The residue R of an entry wij of a bicluster

$$\mathcal{B}=(\mathcal{I},\mathcal{J},h)$$
is
(9)
$R\left({w}_{ij}\right)={w}_{ij}-{w}_{iJ}-{w}_{Ij}+{w}_{IJ},$
where wiJ is the mean of the i-th row,
${w}_{iJ}=\frac{1}{\left|J\right|}{\displaystyle \sum _{j\in J}}{w}_{ij},$
wIj is the mean of the j-th column,
${w}_{Ij}=\frac{1}{\left|I\right|}{\displaystyle \sum _{i\in I}}{w}_{ij},$
and wIJ is the mean of all elements in the bicluster,
${w}_{IJ}=\frac{1}{\left|I\right|\left|J\right|}{\displaystyle \sum _{i\in I,j\in J}}{w}_{ij}.$

The mean squared residue measures the variance of the set of all elements in the bicluster, plus the mean row variance and the mean column variance. The lower the mean squared residue, the stronger the coherence exhibited by the bicluster, and the better the quality of the bicluster.

The mean squared residue H of a bicluster

$$\mathcal{B}=(\mathcal{I},\mathcal{J},h)$$
is
(10)
$H(I,J)=\frac{1}{\left|I\right|\left|J\right|}{\displaystyle \sum _{i\in I,j\in J}}{R}^{2}\left({w}_{ij}\right).$

If the bicluster has a mean squared residue lower than a given value δ, then we call the bicluster a δ-bicluster. The problem of finding the largest square δ-bicluster is NP-hard (Cheng and Church, 2000). In addition to the mean squared residue, we may prefer the row variance to be relatively large to reject the trivial bicluster. This can help to rank biclusters when they show similar mean squared residue. Several works adopt this approach to limit the number of biclusters (Cheng and Church, 2000; Yang et al., 2002). The only problem is that the value of δ has to be estimated in advance, and it is different for every dataset (Tavazoie et al. 1999).

## 4 ANALYSIS

In order to show the behavior of the mean squared residue, we will consider a bicluster that includes both types of patterns: shifting and scaling. Next, we will analyze which result would be for a perfect bicluster including both the patterns.

Let

$$\mathcal{B}=(\mathcal{I},\mathcal{J},h)$$
be the bicluster defined by level function h, where
(11)
$\left(h\right({c}_{i},{g}_{j}\left)\right)=\left(\begin{array}{cccc}{\pi }_{1}{\alpha }_{1}+{\beta }_{1}& {\pi }_{2}{\alpha }_{1}+{\beta }_{1}& \ldots & {\pi }_{J}{\alpha }_{1}+{\beta }_{1}\\ {\pi }_{1}{\alpha }_{2}+{\beta }_{2}& {\pi }_{2}{\alpha }_{2}+{\beta }_{2}& \ldots & {\pi }_{J}{\alpha }_{2}+{\beta }_{2}\\ \ldots & \ldots & \ldots & \ldots \\ {\pi }_{1}{\alpha }_{I}+{\beta }_{I}& {\pi }_{2}{\alpha }_{I}+{\beta }_{I}& \ldots & {\pi }_{J}{\alpha }_{I}+{\beta }_{I}\end{array}\right),$
where αi is a scaling factor, βi is a shifting factor for each condition i and πj are the base values for each gen j. Note that each column from this matrix is represented as a piece-wise linear function in Figures 13.

Let

${\mu }_{\pi }=\frac{1}{\left|J\right|}{\displaystyle \sum _{j=1}^{\left|J\right|}}{\pi }_{j}$
be the mean of the values πj,
${\mu }_{\alpha }=\frac{1}{\left|I\right|}{\displaystyle \sum _{i=1}^{\left|I\right|}}{\alpha }_{i}$
be the mean of the values αi and
${\mu }_{\beta }=\frac{1}{\left|I\right|}{\displaystyle \sum _{i=1}^{\left|I\right|}}{\beta }_{i}$
be the mean of the values βi.

The mean of a row (condition) i is μri = αiμπ + βi, and the mean of a column (gene) j is given by μcj = πjμα + μβ.

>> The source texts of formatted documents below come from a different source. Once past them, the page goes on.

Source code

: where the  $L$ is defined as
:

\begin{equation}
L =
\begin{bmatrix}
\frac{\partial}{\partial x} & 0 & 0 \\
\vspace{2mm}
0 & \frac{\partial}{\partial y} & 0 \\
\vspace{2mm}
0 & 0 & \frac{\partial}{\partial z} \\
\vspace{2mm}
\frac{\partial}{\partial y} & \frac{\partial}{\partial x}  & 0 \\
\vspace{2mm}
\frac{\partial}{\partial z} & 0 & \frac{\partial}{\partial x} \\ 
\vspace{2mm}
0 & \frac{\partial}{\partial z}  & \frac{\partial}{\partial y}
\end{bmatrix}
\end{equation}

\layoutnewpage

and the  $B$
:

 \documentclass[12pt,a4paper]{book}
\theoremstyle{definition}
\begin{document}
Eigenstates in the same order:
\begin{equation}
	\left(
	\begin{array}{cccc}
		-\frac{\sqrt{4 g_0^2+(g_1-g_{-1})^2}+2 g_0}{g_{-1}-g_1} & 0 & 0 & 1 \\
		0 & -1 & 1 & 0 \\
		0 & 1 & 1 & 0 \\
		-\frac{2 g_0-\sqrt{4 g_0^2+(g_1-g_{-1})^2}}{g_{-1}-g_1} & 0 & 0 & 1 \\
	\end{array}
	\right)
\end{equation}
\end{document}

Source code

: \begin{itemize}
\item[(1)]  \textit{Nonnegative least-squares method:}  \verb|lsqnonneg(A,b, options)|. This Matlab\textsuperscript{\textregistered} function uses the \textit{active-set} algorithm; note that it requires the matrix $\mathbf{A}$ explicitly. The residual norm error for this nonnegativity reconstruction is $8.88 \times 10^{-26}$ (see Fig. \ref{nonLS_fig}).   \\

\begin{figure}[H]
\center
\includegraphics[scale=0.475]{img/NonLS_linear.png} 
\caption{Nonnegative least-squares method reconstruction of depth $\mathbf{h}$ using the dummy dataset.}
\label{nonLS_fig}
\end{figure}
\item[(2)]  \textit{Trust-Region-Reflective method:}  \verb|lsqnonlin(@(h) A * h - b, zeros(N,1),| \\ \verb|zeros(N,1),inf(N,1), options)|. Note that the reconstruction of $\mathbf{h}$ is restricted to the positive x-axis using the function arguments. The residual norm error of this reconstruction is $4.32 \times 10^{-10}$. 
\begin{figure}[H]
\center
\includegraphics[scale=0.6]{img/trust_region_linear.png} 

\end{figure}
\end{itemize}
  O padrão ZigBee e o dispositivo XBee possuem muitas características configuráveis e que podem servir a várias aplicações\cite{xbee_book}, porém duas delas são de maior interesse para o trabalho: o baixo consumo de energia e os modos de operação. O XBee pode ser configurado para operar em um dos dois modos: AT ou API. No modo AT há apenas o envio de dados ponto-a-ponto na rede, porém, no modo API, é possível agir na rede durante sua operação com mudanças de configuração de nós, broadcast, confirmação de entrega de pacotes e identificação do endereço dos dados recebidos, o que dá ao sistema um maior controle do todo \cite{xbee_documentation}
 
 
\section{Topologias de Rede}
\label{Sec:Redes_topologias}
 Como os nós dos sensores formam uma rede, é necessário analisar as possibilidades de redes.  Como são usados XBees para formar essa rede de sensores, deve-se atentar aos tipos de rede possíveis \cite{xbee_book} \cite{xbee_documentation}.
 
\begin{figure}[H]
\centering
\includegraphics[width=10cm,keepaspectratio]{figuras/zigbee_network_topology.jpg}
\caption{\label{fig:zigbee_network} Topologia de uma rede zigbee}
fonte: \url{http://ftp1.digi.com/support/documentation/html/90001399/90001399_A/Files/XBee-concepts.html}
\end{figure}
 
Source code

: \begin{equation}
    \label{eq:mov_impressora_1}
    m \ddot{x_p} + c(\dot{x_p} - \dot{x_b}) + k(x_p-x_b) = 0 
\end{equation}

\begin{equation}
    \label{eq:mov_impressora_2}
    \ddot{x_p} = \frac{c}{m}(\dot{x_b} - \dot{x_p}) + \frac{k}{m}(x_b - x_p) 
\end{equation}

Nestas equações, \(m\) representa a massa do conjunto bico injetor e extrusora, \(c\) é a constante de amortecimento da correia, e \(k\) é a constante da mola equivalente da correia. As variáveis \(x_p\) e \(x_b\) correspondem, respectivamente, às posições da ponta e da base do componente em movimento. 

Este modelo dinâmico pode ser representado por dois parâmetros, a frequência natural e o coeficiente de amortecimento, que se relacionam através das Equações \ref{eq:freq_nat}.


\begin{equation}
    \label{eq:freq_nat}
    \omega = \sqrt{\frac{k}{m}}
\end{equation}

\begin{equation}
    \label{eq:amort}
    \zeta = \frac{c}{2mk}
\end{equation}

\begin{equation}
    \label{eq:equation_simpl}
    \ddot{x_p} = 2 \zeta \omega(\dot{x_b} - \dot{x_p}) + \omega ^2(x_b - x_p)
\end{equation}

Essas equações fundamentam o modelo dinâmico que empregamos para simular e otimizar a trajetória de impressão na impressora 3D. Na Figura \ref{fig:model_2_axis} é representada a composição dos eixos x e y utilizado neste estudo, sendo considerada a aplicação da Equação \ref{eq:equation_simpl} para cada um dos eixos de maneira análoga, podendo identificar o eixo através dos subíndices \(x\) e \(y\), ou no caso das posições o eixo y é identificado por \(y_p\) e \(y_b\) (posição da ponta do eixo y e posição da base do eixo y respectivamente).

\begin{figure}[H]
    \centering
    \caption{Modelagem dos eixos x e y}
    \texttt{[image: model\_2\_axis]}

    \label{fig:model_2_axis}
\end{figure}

A shifting pattern has no effect on the residue.

Proof. In the bicluster illustrated in Equation (11), wij = πjαi + βi, wiJ = μri = αμπ + βi, wIj = μcj = πjμα + μβ and wIJ = μπμα + μβ. Substituting these expressions in Equation (9), we have

(12)
$R\left({w}_{ij}\right)=({\pi }_{j}-{\mu }_{\pi })({\alpha }_{i}-{\mu }_{\alpha }).$
We can observe that the factor β is not present. Therefore there is no influence of the shifting pattern on the value of the residue. In other words, the residue cannot differentiate quantitatively two shifting patterns from each other.

The result presented in Theorem 1 is interesting, since based on it we would not be able to rank shifting patterns in order to measure their quality.

The perfect bicluster with a shifting pattern has mean squared residue equal to zero.

Proof. If there is a shifting pattern in the data (and no scaling patterns), the value of the residue is zero, since all the αi are constant and the value of μα would also be the same constant. As the residue of any element in the bicluster is zero, then the mean squared residue is also zero.

A scaling pattern has significant effect on the mean squared residue.

Proof. Substituting Equation (12) in Equation (10), we have the following expression:

(13)
$H(I,J)={\sigma }_{\alpha }^{2}{\sigma }_{\pi }^{2},$
where
$${\sigma }_{\alpha }^{2}$$
is the variance of the scaling factor α and
$${\sigma }_{\pi }^{2}$$
is the variance of the values π in the submatrix.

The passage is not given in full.